>>>
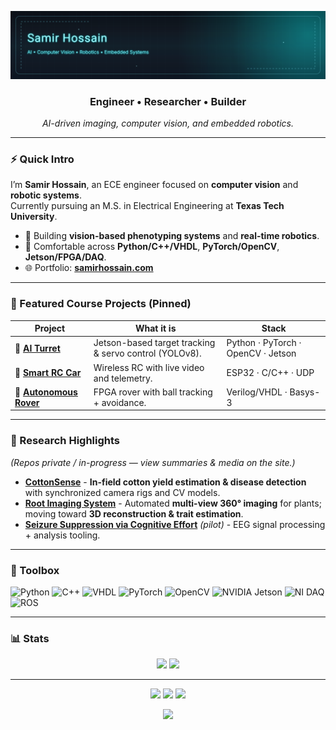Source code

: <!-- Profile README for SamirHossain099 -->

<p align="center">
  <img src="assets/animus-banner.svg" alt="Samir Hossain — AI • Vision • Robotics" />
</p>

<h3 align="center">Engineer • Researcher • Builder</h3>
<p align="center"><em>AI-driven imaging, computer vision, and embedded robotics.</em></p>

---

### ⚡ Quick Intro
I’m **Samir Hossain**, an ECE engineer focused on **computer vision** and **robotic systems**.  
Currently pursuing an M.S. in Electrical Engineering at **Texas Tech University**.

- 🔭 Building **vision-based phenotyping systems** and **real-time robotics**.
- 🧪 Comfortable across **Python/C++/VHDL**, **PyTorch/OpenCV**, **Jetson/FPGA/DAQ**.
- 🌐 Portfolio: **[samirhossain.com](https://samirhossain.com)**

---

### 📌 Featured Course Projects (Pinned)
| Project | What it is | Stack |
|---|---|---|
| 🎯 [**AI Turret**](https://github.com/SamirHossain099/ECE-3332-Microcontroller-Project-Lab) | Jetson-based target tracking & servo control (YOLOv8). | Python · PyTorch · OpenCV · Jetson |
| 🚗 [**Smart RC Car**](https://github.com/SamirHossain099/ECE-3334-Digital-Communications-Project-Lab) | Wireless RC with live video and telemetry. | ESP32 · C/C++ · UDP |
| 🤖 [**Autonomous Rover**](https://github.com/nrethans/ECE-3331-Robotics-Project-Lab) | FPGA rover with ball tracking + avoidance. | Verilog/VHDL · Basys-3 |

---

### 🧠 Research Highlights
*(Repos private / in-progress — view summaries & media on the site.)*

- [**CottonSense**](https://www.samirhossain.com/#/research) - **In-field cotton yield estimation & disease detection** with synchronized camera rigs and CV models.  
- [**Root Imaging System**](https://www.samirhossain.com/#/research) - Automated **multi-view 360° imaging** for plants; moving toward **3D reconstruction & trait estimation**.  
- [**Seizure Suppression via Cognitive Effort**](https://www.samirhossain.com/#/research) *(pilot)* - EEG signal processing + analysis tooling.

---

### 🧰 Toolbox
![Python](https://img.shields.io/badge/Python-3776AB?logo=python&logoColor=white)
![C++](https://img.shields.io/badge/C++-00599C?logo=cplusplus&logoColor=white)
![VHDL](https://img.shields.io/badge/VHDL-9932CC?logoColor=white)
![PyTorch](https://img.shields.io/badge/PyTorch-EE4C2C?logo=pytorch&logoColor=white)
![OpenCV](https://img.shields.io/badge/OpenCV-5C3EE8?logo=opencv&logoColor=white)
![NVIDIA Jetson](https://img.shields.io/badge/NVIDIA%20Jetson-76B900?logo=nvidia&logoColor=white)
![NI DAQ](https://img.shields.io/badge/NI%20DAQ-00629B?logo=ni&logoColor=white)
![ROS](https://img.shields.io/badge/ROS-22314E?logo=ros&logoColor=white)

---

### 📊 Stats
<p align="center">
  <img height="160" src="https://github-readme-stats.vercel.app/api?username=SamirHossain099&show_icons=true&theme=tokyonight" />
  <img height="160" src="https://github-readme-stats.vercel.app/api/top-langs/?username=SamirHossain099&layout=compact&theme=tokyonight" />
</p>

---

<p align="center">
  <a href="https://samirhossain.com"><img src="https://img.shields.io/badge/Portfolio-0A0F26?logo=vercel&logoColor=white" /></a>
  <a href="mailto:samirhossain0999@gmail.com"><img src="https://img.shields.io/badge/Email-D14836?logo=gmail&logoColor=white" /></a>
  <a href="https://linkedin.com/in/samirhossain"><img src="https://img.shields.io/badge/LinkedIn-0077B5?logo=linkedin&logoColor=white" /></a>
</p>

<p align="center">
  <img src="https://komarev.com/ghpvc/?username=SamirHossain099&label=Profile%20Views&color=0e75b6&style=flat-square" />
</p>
<<<
>>>
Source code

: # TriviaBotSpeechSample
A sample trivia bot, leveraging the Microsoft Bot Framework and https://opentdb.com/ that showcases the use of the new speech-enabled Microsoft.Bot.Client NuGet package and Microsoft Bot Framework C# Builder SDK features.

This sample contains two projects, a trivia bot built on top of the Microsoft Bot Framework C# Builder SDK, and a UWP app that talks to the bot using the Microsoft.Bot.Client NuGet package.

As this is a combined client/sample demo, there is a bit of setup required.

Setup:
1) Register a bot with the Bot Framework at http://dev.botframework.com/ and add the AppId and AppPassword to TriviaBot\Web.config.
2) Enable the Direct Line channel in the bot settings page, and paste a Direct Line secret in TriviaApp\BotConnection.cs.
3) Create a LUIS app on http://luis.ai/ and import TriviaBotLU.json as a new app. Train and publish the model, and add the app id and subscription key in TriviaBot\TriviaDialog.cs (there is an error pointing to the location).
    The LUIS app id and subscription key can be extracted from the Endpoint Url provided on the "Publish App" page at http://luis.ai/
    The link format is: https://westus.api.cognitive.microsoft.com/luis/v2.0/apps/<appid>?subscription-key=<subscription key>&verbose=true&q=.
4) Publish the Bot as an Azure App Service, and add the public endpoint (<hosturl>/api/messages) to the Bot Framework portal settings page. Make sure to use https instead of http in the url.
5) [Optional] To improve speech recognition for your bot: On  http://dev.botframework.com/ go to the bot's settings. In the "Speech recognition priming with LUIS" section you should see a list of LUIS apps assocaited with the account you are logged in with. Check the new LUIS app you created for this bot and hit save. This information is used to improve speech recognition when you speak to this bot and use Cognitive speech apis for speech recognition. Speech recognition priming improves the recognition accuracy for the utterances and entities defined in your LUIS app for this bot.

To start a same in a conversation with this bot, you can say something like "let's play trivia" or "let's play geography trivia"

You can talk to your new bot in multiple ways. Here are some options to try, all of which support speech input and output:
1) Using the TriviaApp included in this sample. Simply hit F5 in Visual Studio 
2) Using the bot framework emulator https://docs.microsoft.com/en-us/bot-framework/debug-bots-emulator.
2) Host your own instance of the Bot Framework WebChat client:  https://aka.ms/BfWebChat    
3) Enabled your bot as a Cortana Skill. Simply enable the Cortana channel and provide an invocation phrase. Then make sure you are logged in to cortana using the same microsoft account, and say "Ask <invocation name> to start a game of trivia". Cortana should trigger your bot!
<<<
> What is required: Every line above that holds the word "logoColor" needs to be copied.

> Task response:
![Python](https://img.shields.io/badge/Python-3776AB?logo=python&logoColor=white)
![C++](https://img.shields.io/badge/C++-00599C?logo=cplusplus&logoColor=white)
![VHDL](https://img.shields.io/badge/VHDL-9932CC?logoColor=white)
![PyTorch](https://img.shields.io/badge/PyTorch-EE4C2C?logo=pytorch&logoColor=white)
![OpenCV](https://img.shields.io/badge/OpenCV-5C3EE8?logo=opencv&logoColor=white)
![NVIDIA Jetson](https://img.shields.io/badge/NVIDIA%20Jetson-76B900?logo=nvidia&logoColor=white)
![NI DAQ](https://img.shields.io/badge/NI%20DAQ-00629B?logo=ni&logoColor=white)
![ROS](https://img.shields.io/badge/ROS-22314E?logo=ros&logoColor=white)
  <a href="https://samirhossain.com"><img src="https://img.shields.io/badge/Portfolio-0A0F26?logo=vercel&logoColor=white" /></a>
  <a href="mailto:samirhossain0999@gmail.com"><img src="https://img.shields.io/badge/Email-D14836?logo=gmail&logoColor=white" /></a>
  <a href="https://linkedin.com/in/samirhossain"><img src="https://img.shields.io/badge/LinkedIn-0077B5?logo=linkedin&logoColor=white" /></a>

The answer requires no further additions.